Unfortunately I have to explain some rather lengthy history so you
can know how things arrived at where they are now, and what the
options are for the future.

If you want to skip all that then please do at least skip down to
the heading "== Now ==" so you are aware of what I am proposing to
do. Without reading the history though it may not make sense.

== Ancient times ==

Kernels and initrds had to live outside of the guest in dom0. Users
couldn't update their own kernel but had to find some means to sync
their kernel and initrd to some place in the dom0 (the privileged
gust that controls everything else).
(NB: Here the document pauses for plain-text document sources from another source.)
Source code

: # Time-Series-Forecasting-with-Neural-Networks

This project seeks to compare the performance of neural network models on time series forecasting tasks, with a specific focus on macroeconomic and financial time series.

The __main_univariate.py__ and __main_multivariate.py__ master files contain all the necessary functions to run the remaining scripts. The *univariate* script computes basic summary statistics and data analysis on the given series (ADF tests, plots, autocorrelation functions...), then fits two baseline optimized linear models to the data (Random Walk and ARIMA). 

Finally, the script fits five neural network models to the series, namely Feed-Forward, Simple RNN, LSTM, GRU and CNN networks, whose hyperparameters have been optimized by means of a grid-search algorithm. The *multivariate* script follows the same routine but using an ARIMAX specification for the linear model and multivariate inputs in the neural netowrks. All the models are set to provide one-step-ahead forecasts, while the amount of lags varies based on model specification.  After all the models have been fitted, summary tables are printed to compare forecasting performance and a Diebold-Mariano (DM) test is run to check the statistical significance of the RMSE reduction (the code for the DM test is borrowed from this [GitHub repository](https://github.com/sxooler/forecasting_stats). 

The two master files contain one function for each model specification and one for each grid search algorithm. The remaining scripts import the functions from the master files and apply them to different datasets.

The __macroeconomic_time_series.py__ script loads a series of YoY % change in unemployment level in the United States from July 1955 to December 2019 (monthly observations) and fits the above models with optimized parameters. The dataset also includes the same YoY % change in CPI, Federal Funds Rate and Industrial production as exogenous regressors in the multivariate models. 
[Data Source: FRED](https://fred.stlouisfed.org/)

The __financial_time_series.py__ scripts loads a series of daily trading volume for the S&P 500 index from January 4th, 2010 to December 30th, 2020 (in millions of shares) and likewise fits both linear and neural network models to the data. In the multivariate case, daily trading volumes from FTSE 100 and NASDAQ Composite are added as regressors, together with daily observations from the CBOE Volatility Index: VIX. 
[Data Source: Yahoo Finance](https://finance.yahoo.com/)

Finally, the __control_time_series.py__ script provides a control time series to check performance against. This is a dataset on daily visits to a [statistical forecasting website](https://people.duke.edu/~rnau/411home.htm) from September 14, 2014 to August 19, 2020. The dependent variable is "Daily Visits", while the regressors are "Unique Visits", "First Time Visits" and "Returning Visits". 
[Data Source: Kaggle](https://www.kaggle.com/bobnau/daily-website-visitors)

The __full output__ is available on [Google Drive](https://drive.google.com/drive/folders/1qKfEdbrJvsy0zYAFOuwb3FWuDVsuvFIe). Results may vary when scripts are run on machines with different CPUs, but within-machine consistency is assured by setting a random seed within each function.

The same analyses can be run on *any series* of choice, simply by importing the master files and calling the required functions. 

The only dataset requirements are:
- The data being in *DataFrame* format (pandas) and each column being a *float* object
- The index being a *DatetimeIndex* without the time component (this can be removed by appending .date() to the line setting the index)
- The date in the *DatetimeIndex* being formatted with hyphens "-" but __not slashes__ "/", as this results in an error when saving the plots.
People came up with various
hacks to allow users to do that, the disadvantage being that quite a
lot of that had to run in dom0.

== Still rather a long time ago ==

Someone invented pygrub, a Python implementation of something that
looked a but like GNU GRUB 0.x. It was capable of looking inside an
image file, block device or partitions on same, to try to find a
file called menu.lst.

If it found that file it would try to parse it like GRUB would,
display a menu emulating GRUB's menu, and pass the chosen kernel,
initrd and boot arguments to Xen.

Advantages:

- Users could install their own kernel packages, since these would
maintain a menu.lst file in their guest, and pygrub would then
pick up the changes when they next booted.

- Users could control their own kernel command line since this also
was in the menu.lst file.

Disadvantages:

- It still all runs in dom0. pygrub is opening an actual filesystem
that is supplied by the user, in the context of a user in dom0,
and that is not a particularly safe thing to be doing.
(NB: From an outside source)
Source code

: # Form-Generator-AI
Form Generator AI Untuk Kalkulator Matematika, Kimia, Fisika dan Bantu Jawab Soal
- It isn't actual GRUB, it's just trying to emulate it. That means
it doesn't behave quite the same and doesn't support every single
thing that is valid in a real GRUB menu.lst file.
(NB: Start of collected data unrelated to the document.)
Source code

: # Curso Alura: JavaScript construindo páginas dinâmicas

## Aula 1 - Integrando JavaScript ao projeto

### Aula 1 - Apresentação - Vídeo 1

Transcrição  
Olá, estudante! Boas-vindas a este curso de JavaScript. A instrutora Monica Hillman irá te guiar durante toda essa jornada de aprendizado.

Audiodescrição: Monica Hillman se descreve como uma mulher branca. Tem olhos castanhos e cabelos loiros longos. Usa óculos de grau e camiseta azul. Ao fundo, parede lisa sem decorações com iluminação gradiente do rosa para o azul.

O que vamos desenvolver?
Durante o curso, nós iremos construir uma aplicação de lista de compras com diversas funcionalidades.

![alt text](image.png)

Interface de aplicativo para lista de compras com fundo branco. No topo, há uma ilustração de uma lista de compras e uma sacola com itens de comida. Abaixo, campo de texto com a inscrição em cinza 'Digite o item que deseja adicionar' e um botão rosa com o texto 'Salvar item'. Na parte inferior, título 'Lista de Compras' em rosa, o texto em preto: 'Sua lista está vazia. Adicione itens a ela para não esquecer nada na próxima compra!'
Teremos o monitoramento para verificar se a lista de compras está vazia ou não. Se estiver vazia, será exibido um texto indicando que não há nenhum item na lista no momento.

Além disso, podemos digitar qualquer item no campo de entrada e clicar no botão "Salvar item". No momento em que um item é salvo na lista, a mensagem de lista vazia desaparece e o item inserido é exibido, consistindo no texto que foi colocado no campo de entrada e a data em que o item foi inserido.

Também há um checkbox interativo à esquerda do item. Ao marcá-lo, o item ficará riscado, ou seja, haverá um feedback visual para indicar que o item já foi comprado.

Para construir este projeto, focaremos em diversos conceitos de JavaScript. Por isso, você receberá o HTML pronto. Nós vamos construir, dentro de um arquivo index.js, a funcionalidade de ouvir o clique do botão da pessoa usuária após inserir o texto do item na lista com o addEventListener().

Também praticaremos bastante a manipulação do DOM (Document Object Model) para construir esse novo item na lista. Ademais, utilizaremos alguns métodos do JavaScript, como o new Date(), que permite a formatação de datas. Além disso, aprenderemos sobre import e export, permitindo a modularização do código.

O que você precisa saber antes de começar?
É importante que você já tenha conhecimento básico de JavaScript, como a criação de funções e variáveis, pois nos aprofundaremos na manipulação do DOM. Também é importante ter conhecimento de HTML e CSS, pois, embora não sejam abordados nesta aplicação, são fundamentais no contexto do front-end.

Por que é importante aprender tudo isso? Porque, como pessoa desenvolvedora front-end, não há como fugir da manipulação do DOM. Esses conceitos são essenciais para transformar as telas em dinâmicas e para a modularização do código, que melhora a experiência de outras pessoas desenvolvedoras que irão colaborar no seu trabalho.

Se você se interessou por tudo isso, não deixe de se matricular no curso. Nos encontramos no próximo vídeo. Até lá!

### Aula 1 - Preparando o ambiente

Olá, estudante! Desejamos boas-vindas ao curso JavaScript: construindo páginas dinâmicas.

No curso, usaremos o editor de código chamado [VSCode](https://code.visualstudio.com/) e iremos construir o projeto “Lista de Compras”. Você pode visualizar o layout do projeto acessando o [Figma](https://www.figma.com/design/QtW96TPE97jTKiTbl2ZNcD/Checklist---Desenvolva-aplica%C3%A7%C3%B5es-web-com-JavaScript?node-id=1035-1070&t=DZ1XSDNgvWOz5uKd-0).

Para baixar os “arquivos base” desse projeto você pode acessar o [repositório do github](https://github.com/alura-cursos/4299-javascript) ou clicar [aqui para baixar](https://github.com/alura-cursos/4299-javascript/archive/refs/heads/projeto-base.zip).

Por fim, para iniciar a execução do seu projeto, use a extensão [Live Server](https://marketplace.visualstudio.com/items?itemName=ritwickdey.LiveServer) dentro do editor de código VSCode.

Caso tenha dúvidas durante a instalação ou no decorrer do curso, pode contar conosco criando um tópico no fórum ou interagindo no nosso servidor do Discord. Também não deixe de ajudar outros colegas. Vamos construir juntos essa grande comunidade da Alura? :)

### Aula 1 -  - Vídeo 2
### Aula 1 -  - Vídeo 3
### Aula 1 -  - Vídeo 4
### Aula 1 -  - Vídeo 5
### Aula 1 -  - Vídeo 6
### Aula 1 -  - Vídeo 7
- As a further consequence of the above, pygrub is relying on
userspace filesystem access libraries that aren't part of actual
GRUB. This sometimes lead to surprising discrepancies between what
GRUB was expected to support and what pygrub would support, such
as XFS filesystems, XZ-compressed initrds, etc.

- GRUB 0.x is now referred to as GRUB-legacy. GRUB moved on to 1.x,
it got a lot more complicated, and it now puts its configuration
in /boot/grub/grub.cfg. Many Linux distributions gave up on
GRUB-legacy and only support grub.cfg now, so users of such are
left to maintain their own menu.lst file.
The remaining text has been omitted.